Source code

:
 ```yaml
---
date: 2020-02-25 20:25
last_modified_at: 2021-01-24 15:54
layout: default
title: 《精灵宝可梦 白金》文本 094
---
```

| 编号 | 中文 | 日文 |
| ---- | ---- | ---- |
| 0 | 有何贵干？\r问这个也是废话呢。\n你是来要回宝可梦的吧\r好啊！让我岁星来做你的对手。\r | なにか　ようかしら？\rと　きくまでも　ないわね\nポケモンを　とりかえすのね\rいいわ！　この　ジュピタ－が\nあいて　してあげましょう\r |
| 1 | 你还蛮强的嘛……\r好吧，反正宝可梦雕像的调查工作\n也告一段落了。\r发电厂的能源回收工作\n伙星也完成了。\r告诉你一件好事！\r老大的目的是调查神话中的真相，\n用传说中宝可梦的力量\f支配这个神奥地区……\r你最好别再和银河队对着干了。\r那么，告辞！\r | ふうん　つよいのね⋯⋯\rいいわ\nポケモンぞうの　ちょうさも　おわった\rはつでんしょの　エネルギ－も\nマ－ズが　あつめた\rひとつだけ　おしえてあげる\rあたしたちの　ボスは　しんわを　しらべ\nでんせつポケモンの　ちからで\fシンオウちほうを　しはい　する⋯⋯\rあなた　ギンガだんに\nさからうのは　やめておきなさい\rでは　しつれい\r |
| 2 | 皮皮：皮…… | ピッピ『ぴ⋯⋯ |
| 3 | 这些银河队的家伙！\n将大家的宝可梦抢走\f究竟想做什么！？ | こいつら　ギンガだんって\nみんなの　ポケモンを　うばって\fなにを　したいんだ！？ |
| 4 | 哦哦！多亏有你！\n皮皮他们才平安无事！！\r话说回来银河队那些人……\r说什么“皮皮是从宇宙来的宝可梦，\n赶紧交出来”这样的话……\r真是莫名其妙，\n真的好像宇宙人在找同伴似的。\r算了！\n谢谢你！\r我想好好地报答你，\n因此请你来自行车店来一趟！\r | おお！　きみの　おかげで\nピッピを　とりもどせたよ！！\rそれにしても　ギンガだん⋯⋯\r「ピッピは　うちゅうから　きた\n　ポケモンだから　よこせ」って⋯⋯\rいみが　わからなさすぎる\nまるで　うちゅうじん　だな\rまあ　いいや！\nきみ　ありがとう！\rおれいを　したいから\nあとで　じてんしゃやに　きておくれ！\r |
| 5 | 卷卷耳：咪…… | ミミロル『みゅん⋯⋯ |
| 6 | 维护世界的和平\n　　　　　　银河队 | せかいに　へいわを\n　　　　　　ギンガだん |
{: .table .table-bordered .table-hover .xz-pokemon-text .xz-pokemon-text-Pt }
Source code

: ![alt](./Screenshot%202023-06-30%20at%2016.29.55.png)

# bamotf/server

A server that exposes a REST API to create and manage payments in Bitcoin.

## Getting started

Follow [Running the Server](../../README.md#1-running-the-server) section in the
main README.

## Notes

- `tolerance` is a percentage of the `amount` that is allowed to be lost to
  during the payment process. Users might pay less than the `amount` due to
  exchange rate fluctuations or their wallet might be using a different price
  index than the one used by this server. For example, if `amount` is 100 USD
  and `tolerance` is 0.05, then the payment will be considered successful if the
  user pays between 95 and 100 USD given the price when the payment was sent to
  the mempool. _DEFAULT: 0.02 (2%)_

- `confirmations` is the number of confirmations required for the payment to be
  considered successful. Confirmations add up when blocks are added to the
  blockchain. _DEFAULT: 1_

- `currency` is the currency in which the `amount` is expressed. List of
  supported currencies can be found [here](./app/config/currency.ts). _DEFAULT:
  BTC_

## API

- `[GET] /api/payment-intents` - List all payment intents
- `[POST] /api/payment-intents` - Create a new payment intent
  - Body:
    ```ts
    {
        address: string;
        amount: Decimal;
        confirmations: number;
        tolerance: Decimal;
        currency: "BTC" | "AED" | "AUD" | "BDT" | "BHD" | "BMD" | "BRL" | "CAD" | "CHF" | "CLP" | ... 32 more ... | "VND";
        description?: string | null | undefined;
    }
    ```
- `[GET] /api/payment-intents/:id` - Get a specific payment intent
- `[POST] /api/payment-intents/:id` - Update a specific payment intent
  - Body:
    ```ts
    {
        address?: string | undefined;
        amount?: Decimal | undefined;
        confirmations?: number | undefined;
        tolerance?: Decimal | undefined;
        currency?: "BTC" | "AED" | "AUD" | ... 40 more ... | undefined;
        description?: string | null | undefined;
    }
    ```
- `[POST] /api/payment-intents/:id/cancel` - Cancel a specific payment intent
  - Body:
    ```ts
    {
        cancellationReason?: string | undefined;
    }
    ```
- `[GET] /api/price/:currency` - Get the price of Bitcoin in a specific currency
....
# TASK DIRECTIONS
Match on "README" and report each line of the data above that has it.

# TASK RESPONSE
Follow [Running the Server](../../README.md#1-running-the-server) section in the
main README.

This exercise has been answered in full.